A more simple version:

In [2]:
inputs = [0, 2, -1, 3.3, -2.7, 1.1, 2.2, -100]
output = []
for i in inputs:
    output.append(max(0, i))
print (output)

[0, 2, 0, 3.3, 0, 1.1, 2.2, 0]


The new rectified linear activation class:

In [3]:
# ReLU activation
class Activation_ReLU :
    
    # Forward pass
    def forward ( self , inputs ):
        
        # Calculate output values from input
        self.output = np.maximum( 0 , inputs)

Apply this activation function to the dense layer’s outputs:

In [4]:
import numpy as np
import nnfs
from nnfs.datasets import spiral_data
nnfs.init()

# Dense layer
class Layer_Dense:
    
    # Layer initialization
    def __init__(self, n_inputs, n_neurons):
        
        # Initialize weights and biases
        self.weights = 0.01 * np.random.randn(n_inputs, n_neurons)
        self.biases = np.zeros((1, n_neurons))
    
    # Forward pass
    def forward(self, inputs):
        
        # Calculate output values from inputs, weights and biases
        self.output = np.dot(inputs, self.weights) + self.biases

# Create dataset
X, y = spiral_data( samples = 100 , classes = 3 )

# Create Dense layer with 2 input features and 3 output values
dense1 = Layer_Dense( 2 , 3 )

# Create ReLU activation (to be used with Dense layer):
activation1 = Activation_ReLU()

# Make a forward pass of our training data through this layer
dense1.forward(X)

# Forward pass through activation func, takes in output from previous layer
activation1.forward(dense1.output)

# Let's see output of the first few samples:
print (activation1.output[: 5 ])

[[0.         0.         0.        ]
 [0.         0.00011395 0.        ]
 [0.         0.00031729 0.        ]
 [0.         0.00052666 0.        ]
 [0.         0.00071401 0.        ]]


## 4.10. The Softmax Activation Function

ReLU is

- Unbounded
- Not normalize with other units: values can be anything, an output of `[12, 99, 318]` is without context.
- Exclusive: each output is independent of the others.

We want this model to be a classifier, so we want in activation function meant for classification.
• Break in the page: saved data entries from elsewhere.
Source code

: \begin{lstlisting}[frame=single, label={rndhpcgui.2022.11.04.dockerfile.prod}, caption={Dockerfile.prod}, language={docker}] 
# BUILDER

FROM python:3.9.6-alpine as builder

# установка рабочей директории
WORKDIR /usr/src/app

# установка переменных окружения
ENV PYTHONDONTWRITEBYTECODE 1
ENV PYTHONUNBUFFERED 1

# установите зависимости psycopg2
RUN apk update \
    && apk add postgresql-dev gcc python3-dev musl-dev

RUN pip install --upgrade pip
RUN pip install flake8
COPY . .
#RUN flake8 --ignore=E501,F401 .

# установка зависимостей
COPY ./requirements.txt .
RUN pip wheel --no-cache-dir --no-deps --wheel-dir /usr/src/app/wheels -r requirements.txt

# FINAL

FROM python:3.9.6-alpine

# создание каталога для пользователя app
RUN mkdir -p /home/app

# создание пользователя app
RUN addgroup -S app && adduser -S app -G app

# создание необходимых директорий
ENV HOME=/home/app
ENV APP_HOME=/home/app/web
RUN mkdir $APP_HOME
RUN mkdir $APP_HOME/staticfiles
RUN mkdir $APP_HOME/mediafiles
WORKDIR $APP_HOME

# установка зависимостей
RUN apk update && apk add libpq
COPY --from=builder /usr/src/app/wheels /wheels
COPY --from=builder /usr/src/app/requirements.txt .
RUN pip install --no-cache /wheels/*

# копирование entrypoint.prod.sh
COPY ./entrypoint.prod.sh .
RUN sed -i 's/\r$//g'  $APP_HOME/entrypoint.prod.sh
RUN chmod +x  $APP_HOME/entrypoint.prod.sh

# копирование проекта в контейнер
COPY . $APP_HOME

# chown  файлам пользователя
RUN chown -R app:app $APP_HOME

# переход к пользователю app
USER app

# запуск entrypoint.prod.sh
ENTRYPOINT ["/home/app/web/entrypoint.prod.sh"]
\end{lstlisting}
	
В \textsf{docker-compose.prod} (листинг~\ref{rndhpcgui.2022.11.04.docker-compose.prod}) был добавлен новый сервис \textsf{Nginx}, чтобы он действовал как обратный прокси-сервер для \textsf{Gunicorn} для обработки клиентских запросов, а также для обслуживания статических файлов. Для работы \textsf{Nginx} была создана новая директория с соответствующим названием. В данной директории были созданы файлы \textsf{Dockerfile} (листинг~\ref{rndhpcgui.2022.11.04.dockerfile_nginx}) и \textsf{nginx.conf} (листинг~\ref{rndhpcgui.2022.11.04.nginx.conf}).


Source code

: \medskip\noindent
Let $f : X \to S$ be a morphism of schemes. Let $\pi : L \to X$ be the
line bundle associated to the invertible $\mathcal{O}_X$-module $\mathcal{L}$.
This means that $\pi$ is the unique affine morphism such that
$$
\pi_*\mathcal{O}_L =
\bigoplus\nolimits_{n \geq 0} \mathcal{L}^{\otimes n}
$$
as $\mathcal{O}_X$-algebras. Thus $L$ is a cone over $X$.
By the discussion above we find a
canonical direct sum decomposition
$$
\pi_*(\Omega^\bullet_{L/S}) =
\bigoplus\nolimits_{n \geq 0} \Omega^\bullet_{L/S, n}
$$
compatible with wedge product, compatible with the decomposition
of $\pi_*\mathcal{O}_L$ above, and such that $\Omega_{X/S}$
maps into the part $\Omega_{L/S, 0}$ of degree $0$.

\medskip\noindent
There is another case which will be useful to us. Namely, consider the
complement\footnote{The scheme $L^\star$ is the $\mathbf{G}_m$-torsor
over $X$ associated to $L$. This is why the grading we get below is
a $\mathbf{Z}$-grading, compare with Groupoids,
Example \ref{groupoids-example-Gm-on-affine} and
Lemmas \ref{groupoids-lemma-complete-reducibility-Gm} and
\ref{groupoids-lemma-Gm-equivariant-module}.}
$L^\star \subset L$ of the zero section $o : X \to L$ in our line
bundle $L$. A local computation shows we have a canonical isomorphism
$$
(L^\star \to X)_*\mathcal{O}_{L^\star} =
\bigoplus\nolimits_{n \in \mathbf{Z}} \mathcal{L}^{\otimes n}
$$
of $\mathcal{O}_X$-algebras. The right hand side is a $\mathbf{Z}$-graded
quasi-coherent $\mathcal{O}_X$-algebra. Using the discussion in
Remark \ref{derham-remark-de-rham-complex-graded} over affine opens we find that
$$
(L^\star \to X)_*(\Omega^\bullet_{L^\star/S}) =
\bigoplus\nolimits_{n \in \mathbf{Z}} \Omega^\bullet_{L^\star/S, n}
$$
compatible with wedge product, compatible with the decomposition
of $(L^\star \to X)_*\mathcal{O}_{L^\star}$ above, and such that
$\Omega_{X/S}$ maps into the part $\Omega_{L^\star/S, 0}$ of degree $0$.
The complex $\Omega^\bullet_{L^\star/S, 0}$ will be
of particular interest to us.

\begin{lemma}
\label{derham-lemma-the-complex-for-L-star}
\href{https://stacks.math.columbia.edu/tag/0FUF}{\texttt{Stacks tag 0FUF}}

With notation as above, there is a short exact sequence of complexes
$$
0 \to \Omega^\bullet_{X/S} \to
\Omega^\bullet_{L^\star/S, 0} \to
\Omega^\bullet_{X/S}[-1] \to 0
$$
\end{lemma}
One of these is the Softmax activation function.

- Can take in non-normalized or uncalibrated inputs and produce a normalized distribution of probabilities for our classes (add up to 1).
- The predicted class is associated with the output neuron that return the largest <b>confidence score</b>.

The Softmax function is

$$
S_{i,j}\ =  \frac{e^{z_{i,j}}}{\sum_{l=1}^{L} e^{z_{i,l}}}
$$

$e = 2.71828182846$ is the exponential growth number.

$z_{i,j}$ means a singular output value, the index $i$ means the current sample and the index $j$ means the current output in this sample.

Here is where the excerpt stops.